Your answer should be every line below that includes the word "considered".

[Records drawn from a dataset]
- Opening Delimiter -

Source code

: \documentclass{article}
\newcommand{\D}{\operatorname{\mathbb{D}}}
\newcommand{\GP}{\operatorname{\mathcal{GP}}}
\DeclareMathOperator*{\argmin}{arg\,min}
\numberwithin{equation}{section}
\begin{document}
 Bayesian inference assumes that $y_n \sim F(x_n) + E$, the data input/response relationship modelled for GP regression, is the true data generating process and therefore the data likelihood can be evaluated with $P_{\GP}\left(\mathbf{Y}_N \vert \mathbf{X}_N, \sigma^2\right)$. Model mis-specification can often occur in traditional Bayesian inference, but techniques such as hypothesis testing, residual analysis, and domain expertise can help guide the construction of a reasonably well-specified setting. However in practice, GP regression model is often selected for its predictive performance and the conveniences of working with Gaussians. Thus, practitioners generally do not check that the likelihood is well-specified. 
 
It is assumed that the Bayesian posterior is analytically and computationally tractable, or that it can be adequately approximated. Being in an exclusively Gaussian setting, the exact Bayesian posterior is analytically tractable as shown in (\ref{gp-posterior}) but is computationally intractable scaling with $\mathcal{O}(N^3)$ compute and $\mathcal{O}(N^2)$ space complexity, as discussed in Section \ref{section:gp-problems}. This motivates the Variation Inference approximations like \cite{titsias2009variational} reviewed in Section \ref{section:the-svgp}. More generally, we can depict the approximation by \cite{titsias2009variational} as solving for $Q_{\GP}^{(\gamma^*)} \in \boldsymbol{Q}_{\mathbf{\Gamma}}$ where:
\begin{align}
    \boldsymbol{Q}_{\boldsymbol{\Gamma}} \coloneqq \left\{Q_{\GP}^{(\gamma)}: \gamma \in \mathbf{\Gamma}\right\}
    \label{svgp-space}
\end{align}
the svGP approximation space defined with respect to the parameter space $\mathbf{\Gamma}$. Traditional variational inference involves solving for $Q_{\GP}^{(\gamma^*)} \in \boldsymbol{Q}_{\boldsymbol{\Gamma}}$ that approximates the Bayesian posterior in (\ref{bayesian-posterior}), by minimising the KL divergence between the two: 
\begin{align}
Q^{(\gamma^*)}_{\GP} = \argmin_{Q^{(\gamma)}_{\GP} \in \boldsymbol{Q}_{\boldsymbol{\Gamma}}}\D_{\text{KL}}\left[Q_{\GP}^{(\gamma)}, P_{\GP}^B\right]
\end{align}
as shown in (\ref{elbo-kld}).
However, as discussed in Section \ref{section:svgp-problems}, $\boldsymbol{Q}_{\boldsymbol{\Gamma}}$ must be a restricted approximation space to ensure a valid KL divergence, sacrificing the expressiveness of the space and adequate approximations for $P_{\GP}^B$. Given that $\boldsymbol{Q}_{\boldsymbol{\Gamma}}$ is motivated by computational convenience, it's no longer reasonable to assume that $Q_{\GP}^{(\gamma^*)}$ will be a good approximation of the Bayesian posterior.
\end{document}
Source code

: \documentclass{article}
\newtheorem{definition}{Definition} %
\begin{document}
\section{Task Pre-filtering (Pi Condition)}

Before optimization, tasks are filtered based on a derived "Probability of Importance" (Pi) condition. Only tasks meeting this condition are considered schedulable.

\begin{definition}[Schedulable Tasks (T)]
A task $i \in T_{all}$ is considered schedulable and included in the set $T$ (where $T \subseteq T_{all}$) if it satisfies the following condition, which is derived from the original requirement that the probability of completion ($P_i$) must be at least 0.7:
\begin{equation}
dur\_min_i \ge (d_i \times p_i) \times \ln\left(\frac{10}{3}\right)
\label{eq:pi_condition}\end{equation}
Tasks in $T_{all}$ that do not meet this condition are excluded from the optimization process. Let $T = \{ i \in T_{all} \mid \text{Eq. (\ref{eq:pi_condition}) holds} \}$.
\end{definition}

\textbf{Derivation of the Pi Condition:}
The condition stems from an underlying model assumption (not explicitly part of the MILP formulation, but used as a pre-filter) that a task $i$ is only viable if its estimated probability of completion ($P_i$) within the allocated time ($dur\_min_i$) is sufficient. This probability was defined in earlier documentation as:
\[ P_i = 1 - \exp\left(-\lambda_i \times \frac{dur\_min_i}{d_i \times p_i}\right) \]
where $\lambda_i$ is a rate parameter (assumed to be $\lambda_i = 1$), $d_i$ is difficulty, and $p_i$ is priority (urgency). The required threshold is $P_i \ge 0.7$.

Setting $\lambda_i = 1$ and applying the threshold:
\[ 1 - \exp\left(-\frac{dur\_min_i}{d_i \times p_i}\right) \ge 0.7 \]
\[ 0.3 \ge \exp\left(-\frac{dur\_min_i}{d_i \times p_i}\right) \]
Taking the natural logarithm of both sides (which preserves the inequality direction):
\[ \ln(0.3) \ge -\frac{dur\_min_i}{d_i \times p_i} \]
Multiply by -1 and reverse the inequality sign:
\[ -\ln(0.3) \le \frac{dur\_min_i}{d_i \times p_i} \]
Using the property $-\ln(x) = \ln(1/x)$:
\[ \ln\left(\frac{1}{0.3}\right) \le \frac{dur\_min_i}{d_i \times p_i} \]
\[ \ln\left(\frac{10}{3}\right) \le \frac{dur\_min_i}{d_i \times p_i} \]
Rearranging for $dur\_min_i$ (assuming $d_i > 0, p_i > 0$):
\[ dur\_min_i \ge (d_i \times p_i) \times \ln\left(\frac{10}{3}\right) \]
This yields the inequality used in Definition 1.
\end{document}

- Closing Delimiter -

## Your response
Before optimization, tasks are filtered based on a derived "Probability of Importance" (Pi) condition. Only tasks meeting this condition are considered schedulable.
A task $i \in T_{all}$ is considered schedulable and included in the set $T$ (where $T \subseteq T_{all}$) if it satisfies the following condition, which is derived from the original requirement that the probability of completion ($P_i$) must be at least 0.7:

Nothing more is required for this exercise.